I'm new in this forum and variant calling. I have read most of your posts and guides but I didn't find a satisfactory answer to my doubts. I'm working on a pipeline for germline variants identification in human targeted sequencing. I have to develop a good pipeline for Illumina and 454 platforms. I used GATK for my Illumina datas, following the best practice workflow according to my datas and it seems to be ok. However, I have some doubts regarding to 454 analysis. I'd like to have some clarification about it.

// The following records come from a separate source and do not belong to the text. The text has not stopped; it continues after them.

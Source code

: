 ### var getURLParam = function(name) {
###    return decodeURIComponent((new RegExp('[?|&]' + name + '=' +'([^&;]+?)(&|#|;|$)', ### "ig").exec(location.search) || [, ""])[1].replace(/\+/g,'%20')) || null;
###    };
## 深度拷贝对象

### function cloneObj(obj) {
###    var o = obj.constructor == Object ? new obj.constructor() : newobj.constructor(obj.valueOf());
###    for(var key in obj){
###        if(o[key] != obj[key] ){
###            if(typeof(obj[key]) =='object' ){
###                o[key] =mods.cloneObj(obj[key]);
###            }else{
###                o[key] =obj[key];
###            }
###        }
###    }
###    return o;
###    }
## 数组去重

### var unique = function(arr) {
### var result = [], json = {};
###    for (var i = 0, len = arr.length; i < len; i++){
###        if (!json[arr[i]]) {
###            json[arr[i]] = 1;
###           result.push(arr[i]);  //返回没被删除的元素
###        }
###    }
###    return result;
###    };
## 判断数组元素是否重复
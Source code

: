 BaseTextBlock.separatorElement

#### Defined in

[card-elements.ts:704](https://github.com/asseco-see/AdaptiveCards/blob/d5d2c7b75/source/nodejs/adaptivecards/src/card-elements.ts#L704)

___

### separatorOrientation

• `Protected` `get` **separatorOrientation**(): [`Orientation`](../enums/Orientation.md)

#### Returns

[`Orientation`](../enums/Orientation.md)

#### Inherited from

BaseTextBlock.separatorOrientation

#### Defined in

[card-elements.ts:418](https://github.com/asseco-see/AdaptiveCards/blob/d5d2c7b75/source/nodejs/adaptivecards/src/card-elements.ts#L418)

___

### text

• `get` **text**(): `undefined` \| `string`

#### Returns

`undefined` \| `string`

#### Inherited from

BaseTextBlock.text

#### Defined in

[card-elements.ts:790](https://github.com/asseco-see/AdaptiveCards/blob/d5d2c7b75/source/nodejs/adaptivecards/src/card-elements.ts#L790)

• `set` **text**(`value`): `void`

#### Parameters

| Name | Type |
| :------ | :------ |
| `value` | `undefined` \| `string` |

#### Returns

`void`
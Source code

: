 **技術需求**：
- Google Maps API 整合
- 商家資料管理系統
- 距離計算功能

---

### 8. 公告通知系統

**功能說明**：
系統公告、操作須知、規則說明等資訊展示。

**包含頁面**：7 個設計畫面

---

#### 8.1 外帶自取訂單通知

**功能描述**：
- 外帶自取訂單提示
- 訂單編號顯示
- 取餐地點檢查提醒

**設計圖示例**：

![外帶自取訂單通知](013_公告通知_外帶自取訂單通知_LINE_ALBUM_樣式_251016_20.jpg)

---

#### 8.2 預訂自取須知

First of all, I'm working on small target sequencing (more or less 120k bases per sample) on 6 samples. Working on 454 datas, I cannot use IndelRealigner because of Indel problem on 454 technology. In the same way, I cannot use BQSR as well as VQSR because I have a small amount of datas (this problem occurs on Illumina platform too). For this reason, you suggest using hard filtering with the VariantFiltration tool according to my data and my specifications. In few words, GATK "works fine" on WGS and WES (especially with multi-sampling) whereas, generally, I have a good coverage and quality score. Conversely, if I work with targeted sequencing, especially with 454 technology (due to poor mean coverage and quality score), results could be less clear and open to interpretation according to my data. I hope my doubts are clear. So, in coclusion, I'd like to use GATK for both 454 and Illumina and I need this evaluation and explanation to clarify if I can use GATK on both "poor" and "good" data. I hope I was clear and this is not a too stupid question.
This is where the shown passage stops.